If you’ve done the math by now, you may have figured out that I am paying my green-energy producing bike riders only 10 cents a day – the average rate for generating one kWh of electricity in America. So, let’s pay them $10 a hour. The cost per kWh would rise from 10 cents to $1,000. This might make it more difficult for manufacturers to buy the electricity, but it hardly seems fair to demand our bike riders earn less than a living wage, and wealthy investors like Warren Buffet can certainly afford to pay a bit more for electricity.

You may think that environmentalism and concern about resources means doing more with less. According to the Political Economy Research Institute and the environmental left, you would be wrong. They believe the way to create jobs and help the environment is by doing less with more – substituting high-cost solar power for low-cost natural gas. Using more resources (human and otherwise) and returning less energy.

And there are real-world examples of the “success” of this strategy. In 2008, Spain was widely lauded for its efforts to create a new, green economy. Today their unemployment rate is 25 percent.

The Pew Research Center ranks Oregon as the top state for “green jobs” in the country. Their unemployment rate has been above the national average every month for the last four years. Number three on the list is California, with a current unemployment rate of 10.9 percent. Last on the list? Natural gas rich North Dakota, with a current unemployment rate of 3 percent.

 

The Cost Doesn’t Matter…It’s For the Environment

A refreshing take on environmental policy appeared recently in Governing Magazine, written by Stephen Goldsmith, the Deputy Mayor of Operations for New York City. Arguing that policymakers need to assess the cost of reducing environmental risk, he highlights the negative tradeoffs that can result from making poor environmental policy. He writes:

Green is not free, however. We have to make public decisions with an eye toward how to accomplish our environmental goals in a way that compliments and does not threaten essential services. If we prematurely commit to expedite expensive school renovations in order to mitigate against “risks” that aren’t risky at all, that $1 billion expense would result in layoffs for teachers.

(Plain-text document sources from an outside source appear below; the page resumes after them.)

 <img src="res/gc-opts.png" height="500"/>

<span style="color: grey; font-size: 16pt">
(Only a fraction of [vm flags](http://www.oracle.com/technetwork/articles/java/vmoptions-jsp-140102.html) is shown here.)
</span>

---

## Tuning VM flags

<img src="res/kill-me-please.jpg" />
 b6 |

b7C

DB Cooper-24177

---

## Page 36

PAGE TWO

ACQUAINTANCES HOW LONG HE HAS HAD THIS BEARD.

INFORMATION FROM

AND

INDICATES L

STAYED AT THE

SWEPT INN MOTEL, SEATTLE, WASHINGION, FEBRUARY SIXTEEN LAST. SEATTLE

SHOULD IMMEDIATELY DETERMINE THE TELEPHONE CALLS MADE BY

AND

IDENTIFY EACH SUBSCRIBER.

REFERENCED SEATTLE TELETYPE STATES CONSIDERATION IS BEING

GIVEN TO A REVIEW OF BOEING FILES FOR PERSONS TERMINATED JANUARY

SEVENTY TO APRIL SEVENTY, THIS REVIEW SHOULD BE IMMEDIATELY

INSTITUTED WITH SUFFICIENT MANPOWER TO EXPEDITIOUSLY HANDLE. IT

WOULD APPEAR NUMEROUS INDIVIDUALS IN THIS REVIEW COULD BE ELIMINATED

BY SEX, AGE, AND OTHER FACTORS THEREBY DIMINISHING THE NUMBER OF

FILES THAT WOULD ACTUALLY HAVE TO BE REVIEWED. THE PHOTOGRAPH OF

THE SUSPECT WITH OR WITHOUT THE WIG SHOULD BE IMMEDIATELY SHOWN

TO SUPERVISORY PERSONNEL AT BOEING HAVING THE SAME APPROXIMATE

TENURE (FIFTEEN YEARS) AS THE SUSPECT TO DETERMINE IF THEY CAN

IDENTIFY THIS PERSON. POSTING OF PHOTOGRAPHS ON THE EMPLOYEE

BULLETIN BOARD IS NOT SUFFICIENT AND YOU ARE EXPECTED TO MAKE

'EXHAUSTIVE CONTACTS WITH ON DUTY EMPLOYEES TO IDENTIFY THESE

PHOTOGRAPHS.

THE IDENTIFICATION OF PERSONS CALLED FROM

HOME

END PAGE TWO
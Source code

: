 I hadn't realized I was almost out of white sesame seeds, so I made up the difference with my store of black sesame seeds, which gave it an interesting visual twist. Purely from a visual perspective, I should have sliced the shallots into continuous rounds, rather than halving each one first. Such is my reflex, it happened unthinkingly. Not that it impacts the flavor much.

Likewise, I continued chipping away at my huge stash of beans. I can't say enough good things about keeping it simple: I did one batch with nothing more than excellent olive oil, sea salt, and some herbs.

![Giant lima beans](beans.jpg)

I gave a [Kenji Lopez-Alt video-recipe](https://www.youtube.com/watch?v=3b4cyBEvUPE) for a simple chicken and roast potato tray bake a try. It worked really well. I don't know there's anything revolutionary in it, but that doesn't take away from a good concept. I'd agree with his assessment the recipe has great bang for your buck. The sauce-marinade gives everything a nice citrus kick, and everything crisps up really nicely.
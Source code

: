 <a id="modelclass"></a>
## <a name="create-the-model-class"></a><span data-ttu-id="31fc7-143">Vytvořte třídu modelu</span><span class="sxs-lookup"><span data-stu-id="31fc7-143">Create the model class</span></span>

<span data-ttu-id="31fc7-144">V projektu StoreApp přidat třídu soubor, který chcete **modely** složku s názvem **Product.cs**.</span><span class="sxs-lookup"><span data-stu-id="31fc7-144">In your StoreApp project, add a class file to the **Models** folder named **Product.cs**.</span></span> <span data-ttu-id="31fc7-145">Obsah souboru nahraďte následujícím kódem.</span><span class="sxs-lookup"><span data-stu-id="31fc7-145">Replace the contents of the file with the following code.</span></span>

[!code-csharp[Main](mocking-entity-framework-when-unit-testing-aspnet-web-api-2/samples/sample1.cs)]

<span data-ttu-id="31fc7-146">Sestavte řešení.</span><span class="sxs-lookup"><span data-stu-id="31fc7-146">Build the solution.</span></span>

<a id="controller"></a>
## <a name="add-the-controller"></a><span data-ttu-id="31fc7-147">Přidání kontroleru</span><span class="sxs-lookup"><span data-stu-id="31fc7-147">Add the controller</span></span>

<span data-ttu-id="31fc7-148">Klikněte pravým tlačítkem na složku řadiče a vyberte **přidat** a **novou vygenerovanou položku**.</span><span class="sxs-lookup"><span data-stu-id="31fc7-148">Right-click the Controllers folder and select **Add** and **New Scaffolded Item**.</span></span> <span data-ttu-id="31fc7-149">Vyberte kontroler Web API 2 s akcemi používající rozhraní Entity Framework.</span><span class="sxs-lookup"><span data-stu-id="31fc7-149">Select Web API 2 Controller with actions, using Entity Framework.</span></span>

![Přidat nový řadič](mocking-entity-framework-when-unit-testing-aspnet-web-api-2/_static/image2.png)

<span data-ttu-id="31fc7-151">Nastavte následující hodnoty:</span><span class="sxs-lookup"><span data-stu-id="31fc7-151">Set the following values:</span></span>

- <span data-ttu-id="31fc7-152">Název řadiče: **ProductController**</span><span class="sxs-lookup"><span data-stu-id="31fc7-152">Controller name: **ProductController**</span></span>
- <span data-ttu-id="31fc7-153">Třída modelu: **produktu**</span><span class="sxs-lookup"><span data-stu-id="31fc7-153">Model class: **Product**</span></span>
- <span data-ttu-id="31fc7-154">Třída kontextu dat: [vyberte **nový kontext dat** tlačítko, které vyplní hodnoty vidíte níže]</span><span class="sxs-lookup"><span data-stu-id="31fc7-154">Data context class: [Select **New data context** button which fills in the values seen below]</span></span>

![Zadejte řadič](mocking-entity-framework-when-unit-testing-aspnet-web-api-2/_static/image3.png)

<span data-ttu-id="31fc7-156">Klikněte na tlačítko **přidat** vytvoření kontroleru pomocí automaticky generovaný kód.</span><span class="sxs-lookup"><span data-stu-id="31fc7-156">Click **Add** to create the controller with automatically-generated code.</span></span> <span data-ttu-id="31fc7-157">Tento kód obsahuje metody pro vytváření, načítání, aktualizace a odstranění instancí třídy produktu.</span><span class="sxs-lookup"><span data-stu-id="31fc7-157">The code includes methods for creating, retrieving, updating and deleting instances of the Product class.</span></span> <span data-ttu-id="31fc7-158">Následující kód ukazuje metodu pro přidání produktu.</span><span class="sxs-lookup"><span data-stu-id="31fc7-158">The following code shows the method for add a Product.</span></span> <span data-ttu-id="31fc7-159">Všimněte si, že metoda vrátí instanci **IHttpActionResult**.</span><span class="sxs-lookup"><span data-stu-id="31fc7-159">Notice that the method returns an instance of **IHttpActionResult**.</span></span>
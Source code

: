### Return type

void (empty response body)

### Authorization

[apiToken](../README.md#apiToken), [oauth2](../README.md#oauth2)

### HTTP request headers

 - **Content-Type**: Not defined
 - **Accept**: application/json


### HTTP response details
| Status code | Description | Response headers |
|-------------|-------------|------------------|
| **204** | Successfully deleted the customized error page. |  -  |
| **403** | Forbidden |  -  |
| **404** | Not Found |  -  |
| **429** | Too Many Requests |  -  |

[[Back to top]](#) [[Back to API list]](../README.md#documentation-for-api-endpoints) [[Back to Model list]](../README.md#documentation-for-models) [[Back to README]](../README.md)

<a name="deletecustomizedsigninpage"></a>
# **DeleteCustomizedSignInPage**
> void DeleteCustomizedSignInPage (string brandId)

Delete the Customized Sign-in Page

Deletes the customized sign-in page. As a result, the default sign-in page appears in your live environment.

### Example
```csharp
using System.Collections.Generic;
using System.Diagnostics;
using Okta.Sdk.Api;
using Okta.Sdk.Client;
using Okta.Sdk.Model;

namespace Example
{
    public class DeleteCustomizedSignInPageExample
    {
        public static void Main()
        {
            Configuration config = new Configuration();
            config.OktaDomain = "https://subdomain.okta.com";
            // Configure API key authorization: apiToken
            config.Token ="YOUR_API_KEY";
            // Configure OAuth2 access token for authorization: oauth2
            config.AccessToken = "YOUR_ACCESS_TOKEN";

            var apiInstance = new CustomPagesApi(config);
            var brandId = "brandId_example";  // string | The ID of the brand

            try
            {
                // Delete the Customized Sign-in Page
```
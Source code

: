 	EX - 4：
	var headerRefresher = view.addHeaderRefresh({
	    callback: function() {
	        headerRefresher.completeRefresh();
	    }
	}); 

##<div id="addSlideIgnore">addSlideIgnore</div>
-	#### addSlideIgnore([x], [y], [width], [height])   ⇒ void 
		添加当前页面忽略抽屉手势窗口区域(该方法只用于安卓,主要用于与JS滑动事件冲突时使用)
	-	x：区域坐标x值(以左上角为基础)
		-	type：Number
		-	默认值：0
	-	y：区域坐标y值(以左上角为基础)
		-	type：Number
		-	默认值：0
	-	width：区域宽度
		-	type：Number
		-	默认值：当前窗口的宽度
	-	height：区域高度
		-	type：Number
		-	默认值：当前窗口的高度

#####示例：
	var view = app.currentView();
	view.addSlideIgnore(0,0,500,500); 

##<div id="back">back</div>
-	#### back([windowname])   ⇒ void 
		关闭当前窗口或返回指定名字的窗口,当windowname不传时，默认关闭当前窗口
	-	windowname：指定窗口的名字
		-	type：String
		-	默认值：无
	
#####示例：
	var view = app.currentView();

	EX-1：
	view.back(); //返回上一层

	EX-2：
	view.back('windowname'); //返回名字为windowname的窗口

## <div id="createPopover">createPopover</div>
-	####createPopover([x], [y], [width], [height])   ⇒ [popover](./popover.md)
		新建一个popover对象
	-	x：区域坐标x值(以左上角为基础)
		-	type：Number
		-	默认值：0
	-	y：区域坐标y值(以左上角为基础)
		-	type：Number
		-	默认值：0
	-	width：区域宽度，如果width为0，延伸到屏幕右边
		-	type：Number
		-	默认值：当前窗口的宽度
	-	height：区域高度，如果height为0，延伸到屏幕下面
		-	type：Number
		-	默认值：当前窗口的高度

When governments spend billions to make only minor improvements in environmental quality, they miss opportunities to address more serious, but less trendy, environmental problems, or use those resources to address other issues, like education, health or improving the business climate to create jobs.

It is a lesson that is not being learned in Oregon. For years, the state has offered generous taxpayer subsidies to “green” industries in an effort to reduce unemployment. For their efforts, Oregon has been rewarded with an unemployment rate of 10.2%, more than a point higher than the national average. The Portland Oregonian reported last week that the subsidies have failed to produce the promised jobs, writing:

In some cases, the state has spent millions of tax dollars and gotten only a handful — or no — jobs in return because the companies didn’t perform as billed, were sold and shut down, or went bankrupt and folded.

What’s more, the subsidies are breaking the state’s budget. The subsidies are so generous and have so few restrictions, that costs have exploded.

The net result has been an explosion in state spending on the tax credits. The latest estimates, contained in a recently released state report, show the subsidies will cost Oregon’s general fund nearly $300 million over the next two years. That’s a 60 percent increase over current spending and quadruple what the state shelled out just four years ago.

This comes at a time when Oregon is grappling with a significant budget shortfall.

The irony is that these lavish expenditures are not only bad for the economy and the budget, failing to create the promised jobs, but the spending is also bad for the environment. Spending billions on projects that result in very little improvement in energy efficiency leads policymakers to eliminate funding for other efforts to improve environmental quality. While legislators justify the expenditure in the name of environmental protection, it is more likely they are actually doing environmental damage by ignoring real risks.